Friday, March 6, 2009

Picture This

Without invitation, an odd memory careened into my consciousness today. There was a store in the small Arizona town of my childhood called Johnson's something or other -- dry goods, clothing, shoes -- I don't remember. The store sold cowboy hats and shirts and boots and all sorts of other 'sundries'.
We didn't go into that store very often. I think the merchandise was probably too expensive or there had been some disagreement between grandparents years before -- doubtless small town nonsense that makes for good gossip.
Anyway, this store had a most amazing machine. You stood at the machine, put your feet into slots of some sort and through a viewer could see the bones of your feet. The reasoning behind this machine was that people about to purchase a pair of shoes lacked the ability to -- by virtue of are they too tight or too loose type of reasoning -- decide whether or not the shoes fit.
So Johnson's whatever had an X-ray machine.
Apparently these machines were quite the thing in the decades of the forties and the fifties. They were called fluoroscopes and provided real time moving images of skeletal structures and any other structure exposed to their X-rays.
The first shoe-fitting fluoroscope was built in Milwaukee in 1924 by a guy named Clarence Karrer. He was eventually asked by the Radiological Society of North America to stop selling the things because they lowered the dignity of the radiology profession. He kept right on selling.
Great ideas, however, spread like wildfire.
In England at about the same time Karrer came up with his fluoroscope, the Pedoscope was granted a patent. Despite understandably hard feelings between the Brits and the Milwaukee folk, the X-ray Shoe Fitter Corporation of Milwaukee Wisconsin, and the Pedoscope Company of St. Albans in England, became the two largest manufacturers of shoe fitting fluoroscopes in the world.

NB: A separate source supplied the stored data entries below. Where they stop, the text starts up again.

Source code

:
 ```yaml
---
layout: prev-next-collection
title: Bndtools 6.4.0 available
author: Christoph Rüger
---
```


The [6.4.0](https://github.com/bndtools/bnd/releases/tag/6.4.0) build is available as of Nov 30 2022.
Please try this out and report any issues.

In the early 1950’s, estimates placed the number of operating units in the United States, the United Kingdom and Canada at about fifteen thousand.
Despite warnings from scientists who had begun to suspect that these devices were not the best things since sliced bread (see witsend archives for that article), shoe stores just kept on using them until employees started showing up with radiation burns sometimes sufficiently severe to require amputation. It's possible that years later those same employees also showed up with altered genetic structures. Who knows.
At any rate, those radiation burns were enough to convince people that the foot X-ray machines were unsafe. The determination of whether or not the shoes fit was put back into the hands of the people with the feet, assuming they had any left.
Meanwhile, back in the Johnson's whatever store of my childhood. Every time we went into the place, I just had to run over to that machine and stick my feet in it. Come on. I could see the bones of my toes right through my shoes -- also right through my skin and muscles and soft tissues. When I wiggled my toes I could see my bones move. Really. Could any child resist such an opportunity?
All day today -- since that memory arrived -- I've found every way possible to express profound thanks for whatever reason kept us from going into that store very often and for the fact that I couldn't stick my head into that machine.

4 comments:

Tom Walker said...

They did sell hats, though. And they had a craniscope so you could see how your hat fit.

Tom Walker said...

By the way, Johnson's is still in business. Just about the only store left in Wickenburg that we grew up with.

MaryWalkerBaron said...

Ahhh. Yes. Isn't that the store where all of the sales clerks have nine toes on each foot and a single thumb in the middle of their foreheads? Or am I getting that store confused the lunch counter in the Blakely's service station just out of town on the way to Kingman? You know the place.

Marnie said...

Thank goodness you weren't able to stick your head in the fluoroscope - you would then be brainless..But for me, if I lived by Johnson's, I probably would have figured a way to get my head xrayed and I would be brainless or if nothing worse, I would have lost my head.